Da última e mais fatídica das batalhas navais, Tucidides escreve: “Quando os atenienses chegaram à barragem na impetuosidade do primeiro choque, destroçaram com êxito os navios que guardavam as passagens, tentando abrir caminho. Mas, logo de seguida, os siracusanos precipitaram-se sobre os atenienses vindos de todos os lados; combatia-se junta à barragem dos navios defensores como dentro do porto. A luta foi encarniçada e sem analogia com as batalhas que precederam. Dos dois lados, todas as guarnições estavam plenas de ardor combativo. Os pilotos opunham manobra a manobra. Tantos navios não tinham espaço de manobra; jamais se travou uma batalha naval em tais condições. Não se podia avançar ou recuar nem passar pela linha inimiga. As abordagens pelos flancos eram raras, mas frequentemente os navios feriam-se proa contra proa e quando avançavam atiravam nuvens de frechas e pedregulhos. A confusão era tal que muitos navios ao abrirem um rombo com o seu esporão sofriam a mesma sorte da parte da nave daversa-.

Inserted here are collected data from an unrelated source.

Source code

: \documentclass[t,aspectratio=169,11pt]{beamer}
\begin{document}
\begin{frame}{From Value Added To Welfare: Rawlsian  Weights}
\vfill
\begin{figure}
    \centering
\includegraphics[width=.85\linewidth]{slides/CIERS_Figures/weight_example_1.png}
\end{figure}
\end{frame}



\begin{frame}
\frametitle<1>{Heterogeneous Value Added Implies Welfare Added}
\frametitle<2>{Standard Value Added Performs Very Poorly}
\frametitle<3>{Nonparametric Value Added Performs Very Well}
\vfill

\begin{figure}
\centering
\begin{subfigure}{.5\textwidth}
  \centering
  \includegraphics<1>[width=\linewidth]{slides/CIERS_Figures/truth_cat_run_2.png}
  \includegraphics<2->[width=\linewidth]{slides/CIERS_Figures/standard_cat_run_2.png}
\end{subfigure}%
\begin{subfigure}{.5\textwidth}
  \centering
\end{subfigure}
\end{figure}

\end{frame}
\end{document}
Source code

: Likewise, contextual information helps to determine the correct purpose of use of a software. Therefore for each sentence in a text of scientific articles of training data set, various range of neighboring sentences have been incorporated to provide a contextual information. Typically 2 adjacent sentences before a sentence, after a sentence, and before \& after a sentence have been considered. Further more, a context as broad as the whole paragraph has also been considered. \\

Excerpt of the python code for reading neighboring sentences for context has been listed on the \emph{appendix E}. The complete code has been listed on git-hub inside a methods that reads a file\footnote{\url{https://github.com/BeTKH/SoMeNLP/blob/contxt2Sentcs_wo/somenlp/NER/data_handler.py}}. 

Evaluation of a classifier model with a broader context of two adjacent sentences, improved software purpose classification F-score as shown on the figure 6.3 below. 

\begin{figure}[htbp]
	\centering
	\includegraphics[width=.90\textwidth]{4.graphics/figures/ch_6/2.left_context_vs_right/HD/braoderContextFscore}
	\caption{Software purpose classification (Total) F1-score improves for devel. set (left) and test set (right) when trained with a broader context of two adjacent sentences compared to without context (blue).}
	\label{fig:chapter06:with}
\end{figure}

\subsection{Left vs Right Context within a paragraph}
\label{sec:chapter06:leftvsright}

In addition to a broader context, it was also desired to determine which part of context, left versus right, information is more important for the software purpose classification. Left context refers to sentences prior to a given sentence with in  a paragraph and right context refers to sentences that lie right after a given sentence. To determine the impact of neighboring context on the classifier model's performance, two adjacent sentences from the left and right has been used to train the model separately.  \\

Perplexo o exército de terra assistia ao desastre ateniense, a água ficou juncada de cadáveres e de madeira despedaçada.
Em muitas mais páginas o historiador grego descreve os males dos seus compatriotas. As trieras de Atenas envelhecidas e gastas por mais de um ano de navegação e combates foram derrotadas por navios semelhantes novos e com pessoal fresco que lutavam no seu próprio porto de abrigo aligeirados de toda a carga desnecessária. Nem mantimentos tinham de levar consigo.
Publicado por Dieter Dellinger na REVISTA DE MARINHA – Edição Nº 785 de Novembro de 1988.